This discussion has been locked.
You can no longer post new replies to this discussion. If you have a question you can start a new discussion

ARMv6 performance monitor: Can I record the instruction which caused the data cache miss

Hi, I'm new to community.

I am recently working on cache performance evaluation of a software on arm ( which I did not know much about before) and aiming  to record all the instructions causing a data cache miss.

Currently, my way is straightforward: I configure the PMUIRQ as FIQ and set counter to -1 initially, and every time a overflow FIQ occurs the handler will first disable cache, disable counter, push lr to a stack, reset counter to -1, enable counter, enable cache again and return to lr - 4.
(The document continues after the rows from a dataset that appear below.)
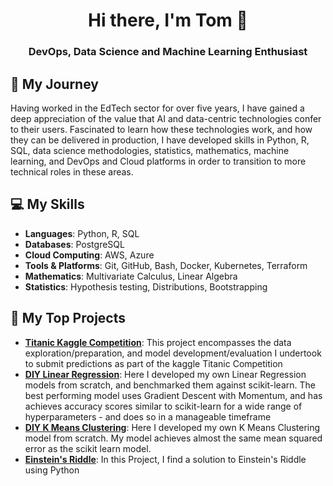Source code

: <div align="center">

# Hi there, I'm Tom 👋

### DevOps, Data Science and Machine Learning Enthusiast
</div>

## 🌱 My Journey

Having worked in the EdTech sector for over five years, I have gained a deep appreciation of the value that AI and data-centric technologies confer to their users. Fascinated to learn how these technologies work, and how they can be delivered in production, I have developed skills in Python, R, SQL, data science methodologies, statistics, mathematics, machine learning, and DevOps and Cloud platforms in order to transition to more technical roles in these areas.


## 💻 My Skills 

- **Languages**: Python, R, SQL
- **Databases**: PostgreSQL
- **Cloud Computing**: AWS, Azure
- **Tools & Platforms**: Git, GitHub, Bash, Docker, Kubernetes, Terraform
- **Mathematics**: Multivariate Calculus, Linear Algebra
- **Statistics**: Hypothesis testing, Distributions, Bootstrapping

## 🔨 My Top Projects
- **[Titanic Kaggle Competition](https://github.com/Tom-Moule/Titanic-Kaggle-Competition)**: This project encompasses the data exploration/preparation, and model development/evaluation I undertook to submit predictions as part of the kaggle Titanic Competition
- **[DIY Linear Regression](https://github.com/Tom-Moule/DIY-Linear-Regression)**: Here I developed my own Linear Regression models from scratch, and benchmarked them against scikit-learn. The best performing model uses Gradient Descent with Momentum, and has achieves accuracy scores similar to scikit-learn for a wide range of hyperparameters - and does so in a manageable timeframe
- **[DIY K Means Clustering](https://github.com/Tom-Moule/DIY-K-Means-Clustering)**: Here I developed my own K Means Clustering model from scratch. My model achieves almost the same mean squared error as the scikit learn model.
- **[Einstein's Riddle](https://github.com/Tom-Moule/Einsteins-Riddle)**: In this Project, I find a solution to Einstein's Riddle using Python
But from the lr I record, I found many of the cache-miss instructions( which are lr - 8 ) do not access data in memory (like branch, cmp, etc).

I want to ask:

1. Which instructions are possible to cause a cache miss ?

2. Is that possible that the FIQ request is delayed ?

3. Is there any better idea to record the cache-miss instructions?

Thank you!

  • Thanks a lot Peter. You are right, it is not reasonable to record exact instructions. I plan to try your advice and hope to give an overview of the “hot spot" map. But this can only deal with instruction cache miss I guess. For data cache miss, I think we may need to figure out an alternative.

  • But this can only deal with instruction cache miss I guess

    Why you think the approach will not work for data cache misses? It should work for any performance counter.

  • > 1. Which instructions are possible to cause a cache miss ?

    Many of the ARM11 cores support "hit under miss" so the data processing execution can keep progressing while a non-dependant cache miss is processed - so I wouldn't necessarily expect an exact PC match.

    Many of the PMU counters are also pipelined, so the exact cycle when the PMU is incremented may not exactly match the logical PC when the event was generated. It should be "close" though.

    > 3. Is there any better idea to record the cache-miss instructions?

    Most cache analysis is statistical anyway - it isn't a precise science - so you don't try and make it exact. You don't need to know which instruction generated the cache miss - you can just create a "miss map" based on PC value, and plot the density of misses over time. The "host spots" will generally cluster around a particular set of PC values, and you can then use the symbol table to convert that back to a specific function.

    I believe that DS-5 Streamline can already perform this kind of analysis; it is possible to change the trigger for samples to be whatever counter you want to use, rather than time or number of cycles.

    HTH,
    Pete

  • Oh, I did not make myself clear. Basically, I want to rearrange our data structures to reduce the data cache miss ( and restructure the code to reduce the instruction miss). So I think I need to know which data (or which data area) is accessed rather than which function causes data miss ( admittedly, the function might narrow down the range ).

  • Hi chenzhanalbert,

    how about setting the FI bit of the system control register (CP15 register 1), if the mismatch came from the hit under miss feature. You can prohibit the hit under miss by setting FI bit.

    Best regards,
    Yasuhiko Koumoto.

  • Thank you!! I'm gonna test if this can improve accuracy.